> _Assignment_:
Below is a listing. Gather each line of it that contains "через".

╭─ Data listing

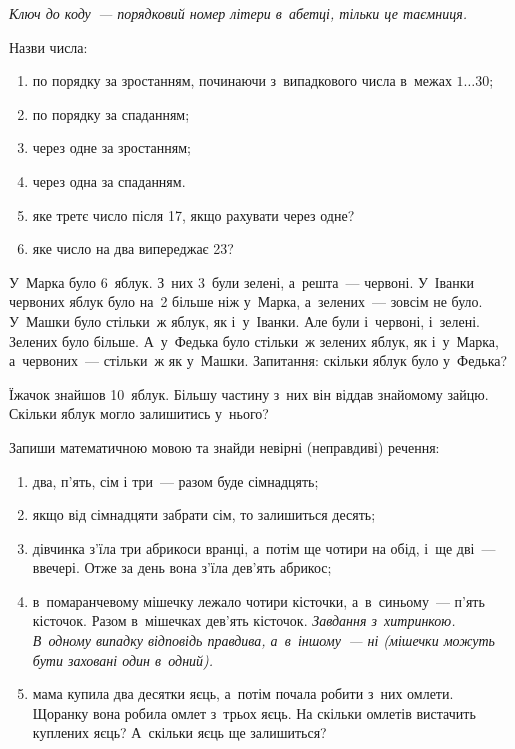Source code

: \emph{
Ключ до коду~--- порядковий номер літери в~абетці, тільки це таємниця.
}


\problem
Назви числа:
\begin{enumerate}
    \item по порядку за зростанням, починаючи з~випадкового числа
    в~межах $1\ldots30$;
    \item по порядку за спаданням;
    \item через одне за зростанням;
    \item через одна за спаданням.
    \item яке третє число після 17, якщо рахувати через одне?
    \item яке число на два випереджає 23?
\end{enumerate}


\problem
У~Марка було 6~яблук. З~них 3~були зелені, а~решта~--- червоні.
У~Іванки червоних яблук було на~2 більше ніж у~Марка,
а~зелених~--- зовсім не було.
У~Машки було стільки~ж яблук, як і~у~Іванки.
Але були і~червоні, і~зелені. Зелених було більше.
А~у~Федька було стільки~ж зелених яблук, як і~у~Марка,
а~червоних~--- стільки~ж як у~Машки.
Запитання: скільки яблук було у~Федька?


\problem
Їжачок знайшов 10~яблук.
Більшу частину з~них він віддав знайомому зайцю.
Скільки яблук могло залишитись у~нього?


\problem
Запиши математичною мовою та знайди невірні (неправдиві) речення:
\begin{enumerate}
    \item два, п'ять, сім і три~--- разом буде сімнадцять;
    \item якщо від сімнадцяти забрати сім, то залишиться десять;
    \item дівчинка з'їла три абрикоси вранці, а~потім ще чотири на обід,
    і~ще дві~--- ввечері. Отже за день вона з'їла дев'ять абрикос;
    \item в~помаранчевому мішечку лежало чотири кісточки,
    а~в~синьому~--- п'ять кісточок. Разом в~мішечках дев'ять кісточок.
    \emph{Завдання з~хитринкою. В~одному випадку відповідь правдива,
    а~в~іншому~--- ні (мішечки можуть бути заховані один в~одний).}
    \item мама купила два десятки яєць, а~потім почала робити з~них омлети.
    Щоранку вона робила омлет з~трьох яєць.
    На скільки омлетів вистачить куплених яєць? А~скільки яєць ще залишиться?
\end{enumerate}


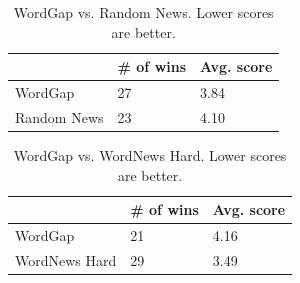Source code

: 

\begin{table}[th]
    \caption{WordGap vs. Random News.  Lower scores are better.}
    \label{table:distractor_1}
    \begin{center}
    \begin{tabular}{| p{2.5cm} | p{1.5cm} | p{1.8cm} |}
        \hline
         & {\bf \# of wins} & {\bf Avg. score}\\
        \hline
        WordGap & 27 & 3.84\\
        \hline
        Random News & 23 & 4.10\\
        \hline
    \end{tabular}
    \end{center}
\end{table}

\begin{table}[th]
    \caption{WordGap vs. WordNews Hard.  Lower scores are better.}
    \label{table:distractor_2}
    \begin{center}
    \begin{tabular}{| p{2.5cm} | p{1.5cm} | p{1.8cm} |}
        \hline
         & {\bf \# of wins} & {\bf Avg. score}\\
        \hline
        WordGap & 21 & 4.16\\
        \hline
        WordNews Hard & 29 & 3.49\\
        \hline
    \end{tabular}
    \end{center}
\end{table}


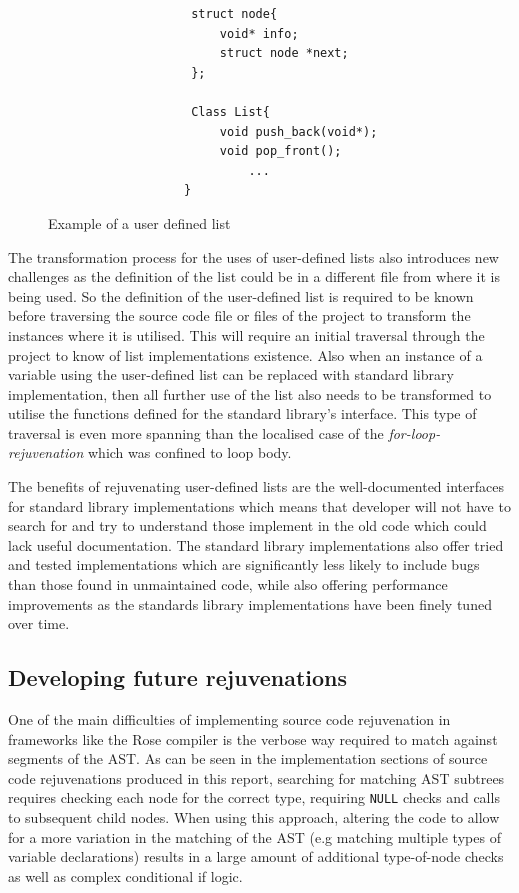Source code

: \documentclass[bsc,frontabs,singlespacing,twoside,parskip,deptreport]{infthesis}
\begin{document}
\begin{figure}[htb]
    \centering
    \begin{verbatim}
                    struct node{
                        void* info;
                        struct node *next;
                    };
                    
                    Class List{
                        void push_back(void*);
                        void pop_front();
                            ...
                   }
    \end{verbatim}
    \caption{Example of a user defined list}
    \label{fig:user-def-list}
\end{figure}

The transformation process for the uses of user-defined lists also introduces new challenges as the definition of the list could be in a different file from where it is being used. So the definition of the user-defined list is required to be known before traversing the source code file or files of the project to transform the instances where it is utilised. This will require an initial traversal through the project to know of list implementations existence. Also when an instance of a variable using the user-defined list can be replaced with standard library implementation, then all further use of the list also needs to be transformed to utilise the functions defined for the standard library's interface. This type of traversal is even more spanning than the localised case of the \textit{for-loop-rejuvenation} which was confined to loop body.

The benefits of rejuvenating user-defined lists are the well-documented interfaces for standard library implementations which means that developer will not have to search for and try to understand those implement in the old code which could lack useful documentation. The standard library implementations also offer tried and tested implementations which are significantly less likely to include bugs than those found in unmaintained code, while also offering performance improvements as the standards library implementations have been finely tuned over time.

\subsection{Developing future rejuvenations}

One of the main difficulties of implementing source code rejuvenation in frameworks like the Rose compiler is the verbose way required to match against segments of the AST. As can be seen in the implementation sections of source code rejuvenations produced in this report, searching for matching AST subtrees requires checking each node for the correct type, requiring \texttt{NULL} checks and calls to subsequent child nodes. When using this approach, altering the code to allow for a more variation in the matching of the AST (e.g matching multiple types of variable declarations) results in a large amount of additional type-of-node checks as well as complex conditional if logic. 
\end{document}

╰─
╭─ Data listing

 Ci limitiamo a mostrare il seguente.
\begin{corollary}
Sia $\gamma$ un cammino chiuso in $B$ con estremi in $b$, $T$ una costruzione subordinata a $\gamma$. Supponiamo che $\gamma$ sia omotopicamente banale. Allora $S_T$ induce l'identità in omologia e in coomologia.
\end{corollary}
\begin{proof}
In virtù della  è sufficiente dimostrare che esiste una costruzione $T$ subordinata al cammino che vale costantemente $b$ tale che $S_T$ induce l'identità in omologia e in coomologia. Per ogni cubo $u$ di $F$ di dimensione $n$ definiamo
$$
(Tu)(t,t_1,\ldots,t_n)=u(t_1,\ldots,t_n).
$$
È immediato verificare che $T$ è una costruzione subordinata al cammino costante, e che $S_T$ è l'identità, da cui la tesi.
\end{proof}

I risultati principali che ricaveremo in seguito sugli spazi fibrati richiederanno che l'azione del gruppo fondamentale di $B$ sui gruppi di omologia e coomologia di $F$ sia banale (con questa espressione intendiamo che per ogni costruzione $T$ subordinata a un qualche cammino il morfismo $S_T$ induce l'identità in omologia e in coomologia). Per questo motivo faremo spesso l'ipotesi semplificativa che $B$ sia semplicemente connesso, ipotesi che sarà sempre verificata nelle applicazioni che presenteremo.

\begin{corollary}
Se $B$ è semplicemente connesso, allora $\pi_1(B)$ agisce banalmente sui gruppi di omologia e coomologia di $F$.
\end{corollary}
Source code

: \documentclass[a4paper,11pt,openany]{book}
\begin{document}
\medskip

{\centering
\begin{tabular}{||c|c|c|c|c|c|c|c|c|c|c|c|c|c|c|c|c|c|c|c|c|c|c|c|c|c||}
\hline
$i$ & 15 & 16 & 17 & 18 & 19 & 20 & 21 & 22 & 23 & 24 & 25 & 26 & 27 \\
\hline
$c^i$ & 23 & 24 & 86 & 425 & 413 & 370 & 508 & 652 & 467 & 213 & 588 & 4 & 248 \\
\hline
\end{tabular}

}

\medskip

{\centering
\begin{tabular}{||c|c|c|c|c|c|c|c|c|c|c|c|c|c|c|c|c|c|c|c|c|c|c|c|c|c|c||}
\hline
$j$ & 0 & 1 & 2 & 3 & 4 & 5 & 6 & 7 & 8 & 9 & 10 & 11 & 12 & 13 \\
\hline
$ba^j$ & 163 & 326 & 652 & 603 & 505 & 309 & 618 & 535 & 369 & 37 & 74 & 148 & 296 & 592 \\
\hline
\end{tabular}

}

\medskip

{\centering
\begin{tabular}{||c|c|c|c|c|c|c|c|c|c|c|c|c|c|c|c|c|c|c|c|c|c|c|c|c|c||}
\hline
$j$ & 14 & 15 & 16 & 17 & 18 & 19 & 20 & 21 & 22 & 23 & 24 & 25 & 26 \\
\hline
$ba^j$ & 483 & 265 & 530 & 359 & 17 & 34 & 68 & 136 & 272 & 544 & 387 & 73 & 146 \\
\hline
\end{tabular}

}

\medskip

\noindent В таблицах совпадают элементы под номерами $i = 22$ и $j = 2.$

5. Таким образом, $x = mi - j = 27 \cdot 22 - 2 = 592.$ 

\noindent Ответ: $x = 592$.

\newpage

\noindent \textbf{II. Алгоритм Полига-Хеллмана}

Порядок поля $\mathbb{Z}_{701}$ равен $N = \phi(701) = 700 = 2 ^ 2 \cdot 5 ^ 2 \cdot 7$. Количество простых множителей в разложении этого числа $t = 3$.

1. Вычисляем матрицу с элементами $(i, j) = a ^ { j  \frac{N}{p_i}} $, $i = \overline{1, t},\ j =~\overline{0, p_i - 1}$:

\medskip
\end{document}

╰─
╭─ Data listing

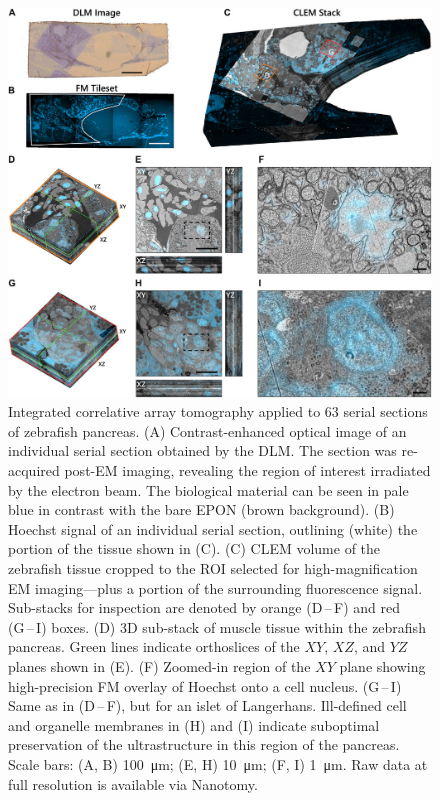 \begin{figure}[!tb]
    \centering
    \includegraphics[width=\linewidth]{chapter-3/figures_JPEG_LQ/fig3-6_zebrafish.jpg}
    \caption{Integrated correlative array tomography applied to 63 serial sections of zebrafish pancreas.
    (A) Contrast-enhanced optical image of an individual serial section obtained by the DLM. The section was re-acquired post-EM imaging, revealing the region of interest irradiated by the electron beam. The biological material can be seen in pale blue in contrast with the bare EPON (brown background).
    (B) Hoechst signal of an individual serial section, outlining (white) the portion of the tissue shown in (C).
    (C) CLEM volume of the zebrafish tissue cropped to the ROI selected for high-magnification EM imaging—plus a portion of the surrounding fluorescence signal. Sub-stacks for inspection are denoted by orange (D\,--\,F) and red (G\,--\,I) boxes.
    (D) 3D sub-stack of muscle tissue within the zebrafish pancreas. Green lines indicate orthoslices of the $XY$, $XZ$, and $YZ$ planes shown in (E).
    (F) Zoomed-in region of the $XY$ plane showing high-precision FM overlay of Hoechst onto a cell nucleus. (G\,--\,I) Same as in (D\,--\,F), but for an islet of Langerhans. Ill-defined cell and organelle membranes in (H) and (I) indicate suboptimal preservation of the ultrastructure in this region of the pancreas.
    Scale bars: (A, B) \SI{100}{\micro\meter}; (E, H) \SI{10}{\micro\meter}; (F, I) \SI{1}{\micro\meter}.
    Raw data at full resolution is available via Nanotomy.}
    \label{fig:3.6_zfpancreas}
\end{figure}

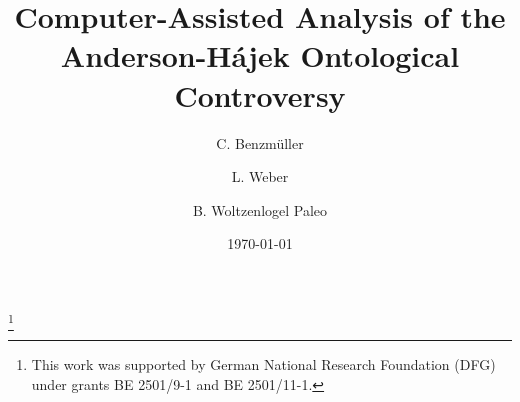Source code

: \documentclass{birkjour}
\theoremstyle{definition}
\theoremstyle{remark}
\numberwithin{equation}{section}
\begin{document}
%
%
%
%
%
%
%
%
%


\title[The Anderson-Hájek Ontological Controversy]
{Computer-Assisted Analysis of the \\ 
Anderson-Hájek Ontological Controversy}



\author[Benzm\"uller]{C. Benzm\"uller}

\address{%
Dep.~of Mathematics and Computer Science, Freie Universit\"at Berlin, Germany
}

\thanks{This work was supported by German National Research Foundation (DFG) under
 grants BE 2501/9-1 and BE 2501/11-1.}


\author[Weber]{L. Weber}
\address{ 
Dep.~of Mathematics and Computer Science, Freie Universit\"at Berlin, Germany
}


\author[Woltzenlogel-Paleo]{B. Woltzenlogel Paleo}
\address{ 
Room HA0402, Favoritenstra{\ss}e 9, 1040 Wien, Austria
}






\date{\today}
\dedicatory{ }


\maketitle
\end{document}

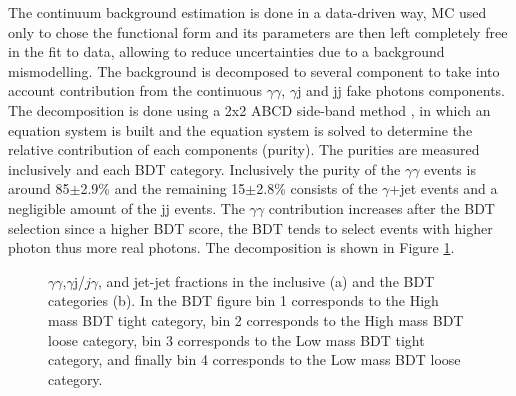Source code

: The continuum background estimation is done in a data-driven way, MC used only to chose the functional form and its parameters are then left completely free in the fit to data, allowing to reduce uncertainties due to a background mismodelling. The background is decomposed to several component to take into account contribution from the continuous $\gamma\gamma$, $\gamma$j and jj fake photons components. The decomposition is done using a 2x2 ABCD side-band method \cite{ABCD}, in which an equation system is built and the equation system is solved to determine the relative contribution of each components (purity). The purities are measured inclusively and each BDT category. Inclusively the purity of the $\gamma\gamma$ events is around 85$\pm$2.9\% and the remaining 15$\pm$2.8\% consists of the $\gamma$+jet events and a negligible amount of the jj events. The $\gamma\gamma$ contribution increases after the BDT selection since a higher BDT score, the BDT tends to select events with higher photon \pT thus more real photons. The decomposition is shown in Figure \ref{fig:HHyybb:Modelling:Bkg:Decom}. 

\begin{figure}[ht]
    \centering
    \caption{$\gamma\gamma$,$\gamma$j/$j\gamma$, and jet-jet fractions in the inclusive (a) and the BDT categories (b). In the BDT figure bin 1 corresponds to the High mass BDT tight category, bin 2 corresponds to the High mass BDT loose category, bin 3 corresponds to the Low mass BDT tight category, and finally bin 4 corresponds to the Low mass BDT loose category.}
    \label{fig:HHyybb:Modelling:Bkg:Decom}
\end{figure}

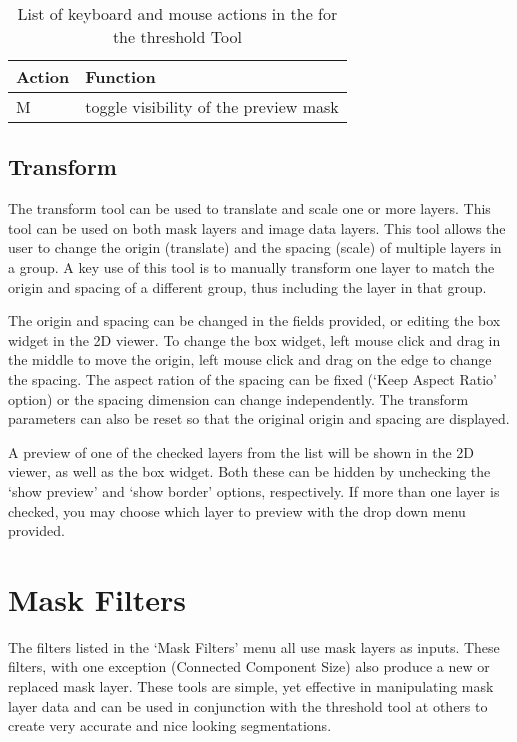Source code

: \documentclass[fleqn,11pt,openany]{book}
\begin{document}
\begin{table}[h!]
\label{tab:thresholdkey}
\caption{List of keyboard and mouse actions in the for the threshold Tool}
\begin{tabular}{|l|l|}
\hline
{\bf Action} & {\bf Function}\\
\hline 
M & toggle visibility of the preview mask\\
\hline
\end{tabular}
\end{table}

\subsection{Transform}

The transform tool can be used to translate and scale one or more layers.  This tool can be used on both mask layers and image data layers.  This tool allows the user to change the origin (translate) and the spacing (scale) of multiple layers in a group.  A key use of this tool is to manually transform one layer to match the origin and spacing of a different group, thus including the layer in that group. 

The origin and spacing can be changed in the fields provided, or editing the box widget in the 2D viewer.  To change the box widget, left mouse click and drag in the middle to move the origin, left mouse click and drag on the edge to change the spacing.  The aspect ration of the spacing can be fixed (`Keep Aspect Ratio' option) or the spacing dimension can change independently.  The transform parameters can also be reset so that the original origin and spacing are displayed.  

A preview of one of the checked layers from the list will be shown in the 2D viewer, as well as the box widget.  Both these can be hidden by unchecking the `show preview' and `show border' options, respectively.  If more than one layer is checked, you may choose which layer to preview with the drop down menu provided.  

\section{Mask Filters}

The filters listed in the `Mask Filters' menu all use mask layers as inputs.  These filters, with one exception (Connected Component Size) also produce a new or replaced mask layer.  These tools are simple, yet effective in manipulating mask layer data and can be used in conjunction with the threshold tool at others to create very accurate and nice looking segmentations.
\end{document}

╰─

> _Result for this exercise_:
    \item через одне за зростанням;
    \item через одна за спаданням.
    \item яке третє число після 17, якщо рахувати через одне?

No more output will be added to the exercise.